Source: RECON, July 23, 2010

Real Estate Outlook: Up or Down?

Tuesday, May 18th, 2010

You may have seen the latest home sales and price numbers and wondered: What’s going on here? Are we up? Are we down?

Depending on which TV network reported the news last week, it sounded either like real estate is continuing along its steady road to recovery – -or that we just hit a pothole in the road.

One major business news channel reported it this way: “Home sales down 14 percent in the first quarter.” Other media reported an 11 percent GAIN.

So what is it?

Well, dig down into the actual numbers from the National Association of Realtors and you find that, yes, 2010 first quarter home sales were 14 percent lower than they were in the final quarter of 2009.

Home sales nationwide, however, in the first quarter of 2010 were 11.4 percent higher than they were during the same quarter the year before. And any economist will tell you: year to year comparisons are more meaningful than quarter to quarter data, which tend to be more volatile.

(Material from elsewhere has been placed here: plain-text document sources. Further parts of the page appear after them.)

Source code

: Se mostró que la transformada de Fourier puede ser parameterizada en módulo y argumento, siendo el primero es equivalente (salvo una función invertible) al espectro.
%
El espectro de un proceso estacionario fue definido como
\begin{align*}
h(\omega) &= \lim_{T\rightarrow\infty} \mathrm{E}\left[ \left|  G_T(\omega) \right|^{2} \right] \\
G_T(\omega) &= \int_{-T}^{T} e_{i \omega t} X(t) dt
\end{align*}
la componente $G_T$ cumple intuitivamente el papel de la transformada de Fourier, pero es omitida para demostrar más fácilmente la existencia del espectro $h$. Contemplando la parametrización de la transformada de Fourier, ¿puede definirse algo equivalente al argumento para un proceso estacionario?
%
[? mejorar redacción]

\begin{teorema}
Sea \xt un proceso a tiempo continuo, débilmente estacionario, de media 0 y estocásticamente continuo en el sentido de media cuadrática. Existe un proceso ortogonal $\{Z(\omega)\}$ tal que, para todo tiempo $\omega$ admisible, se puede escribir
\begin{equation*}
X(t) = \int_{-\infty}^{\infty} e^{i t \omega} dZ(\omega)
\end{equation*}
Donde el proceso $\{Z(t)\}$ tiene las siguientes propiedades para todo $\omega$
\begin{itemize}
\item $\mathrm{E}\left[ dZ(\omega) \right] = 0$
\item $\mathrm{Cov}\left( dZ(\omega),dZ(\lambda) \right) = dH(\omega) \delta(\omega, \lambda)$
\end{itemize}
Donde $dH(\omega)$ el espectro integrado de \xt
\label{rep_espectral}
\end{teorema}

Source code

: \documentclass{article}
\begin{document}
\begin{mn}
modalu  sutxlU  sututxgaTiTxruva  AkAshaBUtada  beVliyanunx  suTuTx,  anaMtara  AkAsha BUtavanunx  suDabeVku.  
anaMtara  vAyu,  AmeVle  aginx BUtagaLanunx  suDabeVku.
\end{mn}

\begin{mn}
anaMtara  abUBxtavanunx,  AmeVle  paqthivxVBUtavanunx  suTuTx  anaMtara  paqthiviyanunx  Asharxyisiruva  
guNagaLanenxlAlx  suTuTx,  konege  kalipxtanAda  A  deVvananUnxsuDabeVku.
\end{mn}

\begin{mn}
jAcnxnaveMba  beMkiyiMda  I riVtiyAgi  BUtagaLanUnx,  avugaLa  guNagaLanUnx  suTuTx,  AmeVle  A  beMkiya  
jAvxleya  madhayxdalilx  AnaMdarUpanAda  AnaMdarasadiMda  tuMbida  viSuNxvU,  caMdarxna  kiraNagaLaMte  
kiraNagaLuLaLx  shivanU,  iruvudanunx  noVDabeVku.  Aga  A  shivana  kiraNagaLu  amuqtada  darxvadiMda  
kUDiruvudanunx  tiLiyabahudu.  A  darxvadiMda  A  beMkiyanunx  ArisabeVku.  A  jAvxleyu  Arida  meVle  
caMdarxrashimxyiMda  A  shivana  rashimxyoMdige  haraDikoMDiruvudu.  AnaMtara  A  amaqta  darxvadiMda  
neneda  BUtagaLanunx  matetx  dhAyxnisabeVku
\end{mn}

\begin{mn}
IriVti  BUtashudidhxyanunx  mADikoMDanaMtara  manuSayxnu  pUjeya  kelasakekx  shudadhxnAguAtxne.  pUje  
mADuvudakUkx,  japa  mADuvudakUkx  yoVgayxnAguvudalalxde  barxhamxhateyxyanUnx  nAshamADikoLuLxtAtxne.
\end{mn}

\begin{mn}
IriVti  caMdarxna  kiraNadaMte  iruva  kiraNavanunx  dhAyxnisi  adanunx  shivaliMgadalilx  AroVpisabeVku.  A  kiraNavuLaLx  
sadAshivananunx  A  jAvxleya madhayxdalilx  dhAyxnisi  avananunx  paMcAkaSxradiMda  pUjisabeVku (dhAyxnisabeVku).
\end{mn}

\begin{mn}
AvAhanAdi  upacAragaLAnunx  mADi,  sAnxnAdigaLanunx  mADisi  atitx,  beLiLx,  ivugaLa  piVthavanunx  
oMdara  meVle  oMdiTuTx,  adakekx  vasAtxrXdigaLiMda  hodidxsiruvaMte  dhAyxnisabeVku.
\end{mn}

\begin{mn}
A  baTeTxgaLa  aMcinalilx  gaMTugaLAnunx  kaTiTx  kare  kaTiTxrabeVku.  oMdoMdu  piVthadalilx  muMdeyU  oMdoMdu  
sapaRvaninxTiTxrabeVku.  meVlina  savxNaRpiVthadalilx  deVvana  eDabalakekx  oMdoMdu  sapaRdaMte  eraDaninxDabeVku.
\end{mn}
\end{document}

Lawrence Yun, chief economist for the National Association of Realtors, pointed out that sales in the fourth quarter of last year were unusually high because of a surge of closings related to the original expiration date of the housing tax credit.

We can probably expect a similar surge to show up some time in the coming two quarters caused by sales closings before the June 30 termination date of the credit program.

The 11 percent year over year gain is a much more reliable gauge of where the market really is, says Yun — and that’s a very healthy trajectory because consumers have more confidence in the economy, are spending more, and mortgage rates remain near all-time lows.

Gains in prices year over year in local markets are especially encouraging: Of the 152 metropolitan statistical areas surveyed by the National Association of Realtors, median prices in 91 were higher than the year before. Though most of the gains were in single digits, 29 markets saw median price increases in double digits.

Economists say the price and sales gains reflect the improvements underway in the overall US economy. The latest federal employment numbers saw a 290,000 net job increase in March, plus a drop in new filings for unemployment insurance claims.

Manufacturing jobs are expanding again, after years of declines, and the Gross Domestic Product (or GDP) is up by more than 3 percent.

In the words of Freddie Mac’s chief economist, Frank Nothaft, “the underlying fundamentals for housing markets are improving rapidly” — and should continue to do so through 2010.